If a line in the records below contains the word "dominio", return that line.

▬▬▬▬▬▬▬▬▬▬

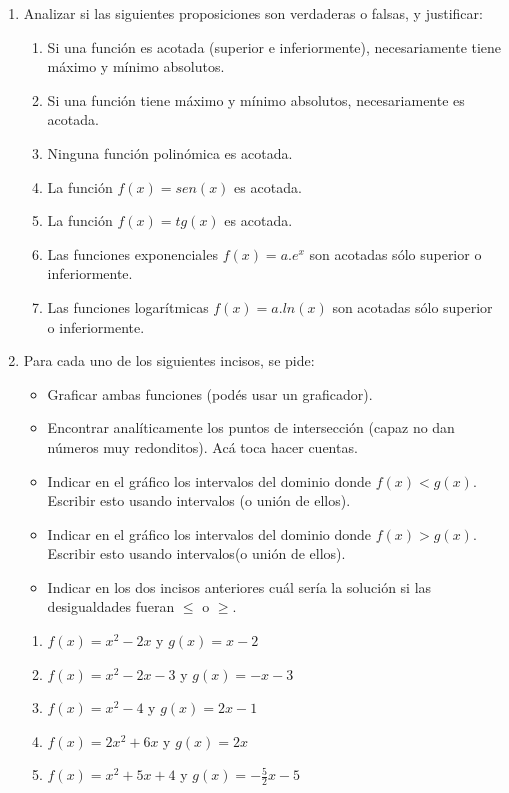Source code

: \documentclass[12pt]{article}
\theoremstyle{definition}
\newtheorem*{mydef}{Definición}
\begin{document}
\begin{enumerate}
{{\begin{mydef}
\begin{itemize}
El número real  $m$  es el mínimo del conjunto de las imágenes.
\end{itemize}
\end{mydef}
}}  %


\item Analizar si las siguientes proposiciones son verdaderas o falsas, y justificar:
 \begin{enumerate}
\setlength\itemsep{0em}
\item Si una función es acotada (superior e inferiormente), necesariamente tiene máximo y mínimo absolutos.
\item Si una función tiene máximo y mínimo absolutos, necesariamente es acotada.
\item Ninguna función polinómica es acotada. 
\item La función $f(x) = sen(x)$ es acotada.
\item La función $f(x) = tg(x)$ es acotada.
\item Las funciones exponenciales $f(x) = a.e^x$ son acotadas sólo superior o inferiormente.
\item Las funciones logarítmicas $f(x) = a. ln(x)$ son acotadas sólo superior o inferiormente.
\end{enumerate}
\item  Para cada uno de los siguientes incisos, se pide:
\begin{itemize}
\item Graficar ambas funciones (podés usar un graficador).
\item Encontrar analíticamente los puntos de intersección (capaz no dan números muy redonditos). Acá toca hacer cuentas.
\item  Indicar en el gráfico los intervalos del dominio donde $f(x) < g(x)$. Escribir esto usando intervalos (o unión de ellos).
\item  Indicar en el gráfico los intervalos del dominio donde $f(x) > g(x)$. Escribir esto usando intervalos(o unión de ellos).
\item  Indicar en los dos incisos anteriores cuál sería la solución si las desigualdades fueran $\leq$ o $\geq$.
\end{itemize}
\begin{enumerate}
\item $f(x) = x^2 - 2x$ y $g(x) = x - 2$
\item $f(x) = x^2 - 2x - 3$ y $g(x) = -x - 3$
\item $f(x) = x^2 - 4$ y $g(x) = 2x - 1$
\item $f(x) = 2x^2 + 6x$ y $g(x) = 2x$
\item $f(x) = x^2 + 5x + 4$ y $g(x) = -\frac{5}{2}x - 5$
\end{enumerate}


\end{enumerate}
\end{document}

▬▬▬▬▬▬▬▬▬▬

### Output
\item  Indicar en el gráfico los intervalos del dominio donde $f(x) < g(x)$. Escribir esto usando intervalos (o unión de ellos).
\item  Indicar en el gráfico los intervalos del dominio donde $f(x) > g(x)$. Escribir esto usando intervalos(o unión de ellos).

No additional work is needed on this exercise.